The staff has gathered in the conference room and the manager is about to offer some well deserved praise for a huge sale made to a new client. But sadly, she starts with that demoralizing and empty sentence we’ve all heard (or said??) too often:
“You all did a great job, but I won’t name any names because I might leave someone out”…so I’ll just thank the entire group because you know who you are”.
YES, I KNOW WHO I AM.
What I don’t know is whether YOU, my boss, think I did a good job.
And now, nobody else will know, because this is backwards. You don't praise the deed - you praise the people. So as Ms. Manager goes on and one about the group effort that produced the huge multi-year sale, most people are now only half listening. Because thanking a group just doesn't count as praise.
This is praise: naming names, lauding specific accomplishments, making it public, making it timely and when appropriate, adding a reward.
Here are four rules for offering killer praise:
1. NAME NAMES
Praise the person, not the outcome. Do your homework. Get ALL the names and pronounce them perfectly one by one. If you mistakenly omit someone, then you can offer some after-the-fact public praise to make it right.
2. THIS IS THE BEST CHOCOLATE CAKE
This makes it easy: pretend you are praising the greatest piece of chocolate cake you’ve ever eaten….then, praise the person even more enthusiastically than you would praise the cake.
3. LOUD AND PROUD
There are endless ways to make the praise public. How about a group email, a company-wide email, a mock ad in the company newsletter, a real ad in their hometown paper, a monthly ad in a trade publication, a banner ad on your website, a special parking place, a day off with an email that says, "David is off today because he did the following great thing, create a place on your website devoted to employee recognition, send an email to the CEO, post an announcement in the lunchroom, offer a cash reward, offer any kind of reward, write a letter to their spouse, mother, children or friends. Do something. Do anything. Keep doing it.
4. NEVER STOP
In addition to the monthly birthday party, host a monthly recognition party where the only things that get talked about are jobs well done.

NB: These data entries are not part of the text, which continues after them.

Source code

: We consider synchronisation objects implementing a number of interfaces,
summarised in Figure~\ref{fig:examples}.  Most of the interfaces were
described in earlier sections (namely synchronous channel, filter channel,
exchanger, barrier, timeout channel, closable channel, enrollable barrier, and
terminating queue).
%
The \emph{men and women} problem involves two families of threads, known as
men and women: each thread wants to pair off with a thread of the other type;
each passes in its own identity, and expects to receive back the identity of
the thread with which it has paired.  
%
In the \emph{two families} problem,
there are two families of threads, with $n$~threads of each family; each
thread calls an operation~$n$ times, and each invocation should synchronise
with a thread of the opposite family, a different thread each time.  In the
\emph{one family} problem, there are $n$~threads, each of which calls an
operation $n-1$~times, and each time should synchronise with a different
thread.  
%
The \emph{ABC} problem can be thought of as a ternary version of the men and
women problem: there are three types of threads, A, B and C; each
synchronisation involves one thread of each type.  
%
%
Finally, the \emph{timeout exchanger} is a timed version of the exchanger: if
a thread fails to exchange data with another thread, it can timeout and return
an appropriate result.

Try this: create a new position called Company CPA – Chief Praise Auditor. The job is easy... to gather info every month to make sure that YOU publicly praise the right people.

Do you have an organizational system? If I followed you around would I see you using it?
It’s not whether you have a good system or the right system; it’s whether you have a system that you USE. If you can’t answer the two questions above lickety split, then your answers are no and no. As a manager, you have to be a poster child for this.
Here's a break: forget about a system. More than a system, organization is also a decision. A method where you spend time every day in service to what you will do tomorrow. So, here’s your system and I promise that it’s the best one ever.
EVERY DAY you spend 15 minutes planning the next day. That’s it. The whole system. Put a recurring appointment in your Outlook EVERY DAY. And keep it. Make this the most important appointment of your day. EVERY DAY.
If you have an assistant, ask for help. Or, just like in kindergarten, choose a work buddy and ask the buddy to help you.
Or….ask a friend to email you, set up an auto email reminder, set up the Outlook reminder that pops up so annoyingly, use the alarm on your Blackberry or phone, hire an old-school answering service to call you or ask your mother to leave a message on your voicemail every night which you listen to on your way to work. EVERY DAY.